It is possible for another user to commit a revision between the beginning and end of a commit from bzr-svn. This leads to the bzr:base-revision property being set incorrectly, the interleaving revision being invisible to bzr clients, and a mangled tree.
For example, I have a checkout of a Subversion branch, from which I made a topic branch and modified a file. I merged the topic branch into my checkout, and ran 'bzr ci -m "blah blah blah"'. Before my commit completed, my co-worker commited a change to another file in the same Subversion branch using svn. His commit completes first and is revision x, mine completes immediately afterwards and is revision x+1. However, my commit x+1 has it's bzr:base-revision property set to x-1 rather than x. Subversion revision x doesn't appear in the output from bzr log, and the revision's changes are not reflected in the tree.

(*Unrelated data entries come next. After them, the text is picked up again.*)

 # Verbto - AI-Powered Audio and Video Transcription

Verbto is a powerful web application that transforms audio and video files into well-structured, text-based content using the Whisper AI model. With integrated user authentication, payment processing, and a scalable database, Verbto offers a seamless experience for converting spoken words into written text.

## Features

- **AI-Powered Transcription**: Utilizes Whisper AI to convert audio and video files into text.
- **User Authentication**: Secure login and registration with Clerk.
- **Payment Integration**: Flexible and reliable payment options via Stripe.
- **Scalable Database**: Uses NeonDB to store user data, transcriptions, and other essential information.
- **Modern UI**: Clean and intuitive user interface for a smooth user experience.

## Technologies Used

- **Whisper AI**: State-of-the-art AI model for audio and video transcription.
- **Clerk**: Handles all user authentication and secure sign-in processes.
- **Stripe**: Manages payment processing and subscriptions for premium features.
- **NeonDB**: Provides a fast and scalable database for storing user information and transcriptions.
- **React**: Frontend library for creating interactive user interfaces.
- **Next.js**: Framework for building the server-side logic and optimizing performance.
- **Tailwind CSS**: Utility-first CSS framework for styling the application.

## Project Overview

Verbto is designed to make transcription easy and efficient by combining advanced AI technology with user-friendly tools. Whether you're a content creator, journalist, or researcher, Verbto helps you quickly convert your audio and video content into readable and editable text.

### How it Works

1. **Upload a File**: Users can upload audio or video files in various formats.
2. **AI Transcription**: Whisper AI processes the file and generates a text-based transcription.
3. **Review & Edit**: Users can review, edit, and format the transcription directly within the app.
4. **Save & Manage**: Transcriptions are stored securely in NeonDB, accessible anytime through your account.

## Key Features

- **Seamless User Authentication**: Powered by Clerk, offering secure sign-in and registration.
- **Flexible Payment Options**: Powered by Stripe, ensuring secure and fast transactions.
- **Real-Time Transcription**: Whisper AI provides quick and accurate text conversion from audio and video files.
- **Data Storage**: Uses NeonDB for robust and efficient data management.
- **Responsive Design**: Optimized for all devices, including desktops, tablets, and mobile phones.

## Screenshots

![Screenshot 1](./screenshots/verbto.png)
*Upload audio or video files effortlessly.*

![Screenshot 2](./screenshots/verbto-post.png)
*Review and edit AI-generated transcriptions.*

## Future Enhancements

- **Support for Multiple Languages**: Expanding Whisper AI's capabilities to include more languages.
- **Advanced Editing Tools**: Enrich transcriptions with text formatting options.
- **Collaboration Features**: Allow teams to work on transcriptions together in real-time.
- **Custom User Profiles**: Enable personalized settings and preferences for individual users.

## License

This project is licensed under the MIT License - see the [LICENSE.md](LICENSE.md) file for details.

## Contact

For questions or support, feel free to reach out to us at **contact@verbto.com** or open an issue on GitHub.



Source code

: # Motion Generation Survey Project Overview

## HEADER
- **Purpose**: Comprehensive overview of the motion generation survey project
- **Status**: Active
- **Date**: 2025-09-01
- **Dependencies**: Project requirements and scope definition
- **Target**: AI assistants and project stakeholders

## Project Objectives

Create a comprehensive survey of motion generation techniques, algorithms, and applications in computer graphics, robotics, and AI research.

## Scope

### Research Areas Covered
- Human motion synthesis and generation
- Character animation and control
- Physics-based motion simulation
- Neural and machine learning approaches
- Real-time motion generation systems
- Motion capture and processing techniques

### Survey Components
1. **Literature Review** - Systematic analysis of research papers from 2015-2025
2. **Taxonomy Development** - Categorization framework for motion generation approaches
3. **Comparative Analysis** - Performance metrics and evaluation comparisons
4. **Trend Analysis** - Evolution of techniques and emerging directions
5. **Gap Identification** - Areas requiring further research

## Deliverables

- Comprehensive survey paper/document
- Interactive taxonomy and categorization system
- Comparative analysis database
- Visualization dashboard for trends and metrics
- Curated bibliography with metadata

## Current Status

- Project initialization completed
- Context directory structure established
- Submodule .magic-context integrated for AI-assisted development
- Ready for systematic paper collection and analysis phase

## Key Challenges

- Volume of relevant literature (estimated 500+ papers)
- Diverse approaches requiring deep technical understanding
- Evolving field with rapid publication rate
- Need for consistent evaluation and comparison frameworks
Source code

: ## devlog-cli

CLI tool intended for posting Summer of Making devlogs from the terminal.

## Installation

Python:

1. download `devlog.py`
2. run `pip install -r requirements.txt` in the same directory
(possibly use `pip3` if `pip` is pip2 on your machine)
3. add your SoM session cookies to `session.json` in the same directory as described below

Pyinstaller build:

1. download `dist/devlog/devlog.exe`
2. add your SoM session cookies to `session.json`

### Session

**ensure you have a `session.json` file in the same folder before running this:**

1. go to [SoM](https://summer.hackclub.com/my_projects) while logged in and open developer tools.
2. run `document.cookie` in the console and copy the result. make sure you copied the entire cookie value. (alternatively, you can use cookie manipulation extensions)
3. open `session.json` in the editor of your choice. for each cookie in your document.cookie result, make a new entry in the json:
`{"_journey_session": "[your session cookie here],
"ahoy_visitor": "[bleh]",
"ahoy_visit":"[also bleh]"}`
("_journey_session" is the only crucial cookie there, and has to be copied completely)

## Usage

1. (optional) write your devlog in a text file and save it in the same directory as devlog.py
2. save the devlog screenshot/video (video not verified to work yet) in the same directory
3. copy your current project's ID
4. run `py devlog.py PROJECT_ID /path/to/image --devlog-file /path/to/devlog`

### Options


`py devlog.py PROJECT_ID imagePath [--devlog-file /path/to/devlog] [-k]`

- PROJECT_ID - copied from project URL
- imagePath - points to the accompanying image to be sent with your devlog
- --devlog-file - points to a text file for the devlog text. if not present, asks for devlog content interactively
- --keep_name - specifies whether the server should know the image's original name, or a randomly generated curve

Manually tweaking bzr:base-revision fixes this for branches I make in new repositories, but how can I fix the branches in my existing repository?
On Tue, 2010-02-02 at 04:31 +0000, Huw Giddens wrote:
> Public bug reported:
>
> It is possible for another user to commit a revision between the
> beginning and end of a commit from bzr-svn. This leads to the bzr:base-
> revision property being set incorrectly, the interleaving revision being
> invisible to bzr clients, and a mangled tree.
>
> For example, I have a checkout of a Subversion branch, from which I made
> a topic branch and modified a file. I merged the topic branch into my
> checkout, and ran 'bzr ci -m "blah blah blah"'. Before my commit
> completed, my co-worker commited a change to another file in the same
> Subversion branch using svn. His commit completes first and is revision
> x, mine completes immediately afterwards and is revision x+1. However,
> my commit x+1 has it's bzr:base-revision property set to x-1 rather than
> x. Subversion revision x doesn't appear in the output from bzr log, and
> the revision's changes are not reflected in the tree.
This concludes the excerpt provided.